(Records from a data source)
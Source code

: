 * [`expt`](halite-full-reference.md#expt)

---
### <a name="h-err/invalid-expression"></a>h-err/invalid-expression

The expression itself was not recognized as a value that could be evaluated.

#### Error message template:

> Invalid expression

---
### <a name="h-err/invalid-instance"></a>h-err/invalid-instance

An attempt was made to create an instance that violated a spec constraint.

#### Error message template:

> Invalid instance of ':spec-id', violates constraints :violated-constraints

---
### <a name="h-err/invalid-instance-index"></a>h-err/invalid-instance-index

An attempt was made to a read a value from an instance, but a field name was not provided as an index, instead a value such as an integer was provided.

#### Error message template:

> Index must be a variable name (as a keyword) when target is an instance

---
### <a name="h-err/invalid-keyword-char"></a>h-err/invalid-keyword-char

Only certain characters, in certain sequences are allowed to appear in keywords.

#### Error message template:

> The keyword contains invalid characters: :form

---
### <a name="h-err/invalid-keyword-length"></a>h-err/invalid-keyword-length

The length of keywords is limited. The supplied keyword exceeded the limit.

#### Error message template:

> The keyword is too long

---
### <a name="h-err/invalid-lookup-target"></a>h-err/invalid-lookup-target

* _Instructions to follow_: Only the lines from the first line of the records through the line with "An attempt was made to create" should be reproduced, exactly and with nothing added.

* _Exercise result_:
Source code

: * [`expt`](halite-full-reference.md#expt)

---
### <a name="h-err/invalid-expression"></a>h-err/invalid-expression

The expression itself was not recognized as a value that could be evaluated.

#### Error message template:

> Invalid expression

---
### <a name="h-err/invalid-instance"></a>h-err/invalid-instance

An attempt was made to create an instance that violated a spec constraint.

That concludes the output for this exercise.